◆ **Your task**
What is needed is the number of lines in the data below that include "docs", stated by itself.

Collected data entries:

════════════════════

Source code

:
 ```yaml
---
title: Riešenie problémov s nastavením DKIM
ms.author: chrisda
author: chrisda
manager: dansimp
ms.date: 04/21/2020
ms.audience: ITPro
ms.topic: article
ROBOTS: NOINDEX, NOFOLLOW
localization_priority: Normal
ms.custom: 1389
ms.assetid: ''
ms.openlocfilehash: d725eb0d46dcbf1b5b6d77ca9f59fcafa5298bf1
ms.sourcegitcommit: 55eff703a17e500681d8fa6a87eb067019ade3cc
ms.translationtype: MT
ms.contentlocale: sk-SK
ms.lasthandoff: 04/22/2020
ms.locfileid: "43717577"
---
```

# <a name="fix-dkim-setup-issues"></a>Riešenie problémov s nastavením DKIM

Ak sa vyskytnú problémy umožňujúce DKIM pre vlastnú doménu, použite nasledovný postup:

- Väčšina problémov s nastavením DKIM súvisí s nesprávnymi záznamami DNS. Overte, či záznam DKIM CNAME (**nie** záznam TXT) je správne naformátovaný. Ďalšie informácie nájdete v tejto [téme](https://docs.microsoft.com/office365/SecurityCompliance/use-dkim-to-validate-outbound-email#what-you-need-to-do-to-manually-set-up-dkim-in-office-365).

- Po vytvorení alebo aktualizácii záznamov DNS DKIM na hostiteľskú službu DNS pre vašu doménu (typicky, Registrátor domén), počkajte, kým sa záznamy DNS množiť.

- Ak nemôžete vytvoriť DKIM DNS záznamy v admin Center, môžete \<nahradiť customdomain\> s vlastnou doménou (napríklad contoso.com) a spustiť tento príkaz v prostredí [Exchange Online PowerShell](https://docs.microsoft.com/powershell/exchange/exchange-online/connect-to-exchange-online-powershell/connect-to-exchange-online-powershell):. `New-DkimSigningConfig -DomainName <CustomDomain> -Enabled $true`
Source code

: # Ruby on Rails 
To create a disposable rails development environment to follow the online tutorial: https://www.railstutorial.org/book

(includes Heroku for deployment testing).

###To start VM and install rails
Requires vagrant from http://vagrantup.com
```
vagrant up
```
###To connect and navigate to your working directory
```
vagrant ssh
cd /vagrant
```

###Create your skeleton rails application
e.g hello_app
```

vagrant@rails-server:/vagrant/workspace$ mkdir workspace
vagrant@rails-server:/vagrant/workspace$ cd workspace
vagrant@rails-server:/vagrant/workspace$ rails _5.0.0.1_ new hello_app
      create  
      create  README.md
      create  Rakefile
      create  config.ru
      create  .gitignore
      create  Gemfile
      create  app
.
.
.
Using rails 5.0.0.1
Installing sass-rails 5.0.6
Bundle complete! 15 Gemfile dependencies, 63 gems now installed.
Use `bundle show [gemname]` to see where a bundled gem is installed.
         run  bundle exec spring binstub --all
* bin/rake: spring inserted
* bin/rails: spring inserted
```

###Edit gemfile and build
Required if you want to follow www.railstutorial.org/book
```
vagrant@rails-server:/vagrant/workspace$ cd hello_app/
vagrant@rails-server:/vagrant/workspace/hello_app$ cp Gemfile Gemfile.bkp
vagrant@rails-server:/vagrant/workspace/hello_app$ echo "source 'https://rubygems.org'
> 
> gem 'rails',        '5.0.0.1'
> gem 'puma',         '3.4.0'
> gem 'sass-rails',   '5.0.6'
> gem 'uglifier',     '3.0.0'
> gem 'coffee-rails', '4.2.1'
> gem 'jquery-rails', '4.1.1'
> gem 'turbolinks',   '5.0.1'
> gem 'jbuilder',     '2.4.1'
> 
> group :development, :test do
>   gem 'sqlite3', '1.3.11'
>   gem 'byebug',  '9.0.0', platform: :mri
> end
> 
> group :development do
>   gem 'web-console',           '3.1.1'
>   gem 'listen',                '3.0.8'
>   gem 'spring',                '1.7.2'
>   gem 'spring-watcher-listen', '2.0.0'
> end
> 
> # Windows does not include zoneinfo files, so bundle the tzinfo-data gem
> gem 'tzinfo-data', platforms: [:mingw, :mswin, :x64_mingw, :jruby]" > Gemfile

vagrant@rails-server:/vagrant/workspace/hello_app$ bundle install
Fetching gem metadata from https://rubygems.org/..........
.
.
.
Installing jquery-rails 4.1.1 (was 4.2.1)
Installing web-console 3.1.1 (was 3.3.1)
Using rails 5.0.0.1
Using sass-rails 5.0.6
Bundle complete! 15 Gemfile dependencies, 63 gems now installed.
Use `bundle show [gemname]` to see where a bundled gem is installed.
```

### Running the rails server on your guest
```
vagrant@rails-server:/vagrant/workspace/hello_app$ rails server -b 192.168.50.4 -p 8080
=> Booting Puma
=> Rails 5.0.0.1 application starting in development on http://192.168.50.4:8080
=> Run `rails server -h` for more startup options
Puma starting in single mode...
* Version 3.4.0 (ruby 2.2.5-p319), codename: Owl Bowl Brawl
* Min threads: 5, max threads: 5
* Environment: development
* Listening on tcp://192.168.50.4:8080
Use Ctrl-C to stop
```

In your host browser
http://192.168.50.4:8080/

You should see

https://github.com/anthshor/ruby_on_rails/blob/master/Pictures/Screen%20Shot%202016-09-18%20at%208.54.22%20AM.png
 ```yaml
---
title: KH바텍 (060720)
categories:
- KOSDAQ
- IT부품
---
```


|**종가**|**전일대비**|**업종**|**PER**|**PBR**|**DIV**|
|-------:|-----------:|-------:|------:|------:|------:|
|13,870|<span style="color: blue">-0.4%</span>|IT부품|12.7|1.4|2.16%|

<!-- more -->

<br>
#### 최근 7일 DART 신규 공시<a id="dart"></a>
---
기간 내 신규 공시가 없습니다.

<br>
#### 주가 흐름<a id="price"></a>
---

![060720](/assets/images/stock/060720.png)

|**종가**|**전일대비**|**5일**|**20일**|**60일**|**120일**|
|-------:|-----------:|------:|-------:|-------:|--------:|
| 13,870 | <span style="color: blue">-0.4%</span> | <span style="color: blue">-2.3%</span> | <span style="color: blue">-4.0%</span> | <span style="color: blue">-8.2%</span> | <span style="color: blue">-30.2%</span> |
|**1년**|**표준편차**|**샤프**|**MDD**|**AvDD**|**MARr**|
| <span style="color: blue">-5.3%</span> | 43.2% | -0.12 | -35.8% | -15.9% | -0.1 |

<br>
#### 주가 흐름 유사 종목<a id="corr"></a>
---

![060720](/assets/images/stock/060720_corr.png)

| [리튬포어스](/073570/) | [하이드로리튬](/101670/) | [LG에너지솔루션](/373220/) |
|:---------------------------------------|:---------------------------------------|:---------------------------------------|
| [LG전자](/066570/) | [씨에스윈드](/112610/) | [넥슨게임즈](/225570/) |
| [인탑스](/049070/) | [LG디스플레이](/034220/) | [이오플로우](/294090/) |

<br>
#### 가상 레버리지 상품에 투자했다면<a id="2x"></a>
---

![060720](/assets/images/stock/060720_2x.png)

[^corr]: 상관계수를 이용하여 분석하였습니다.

════════════════════

◆ **Result for this task**
2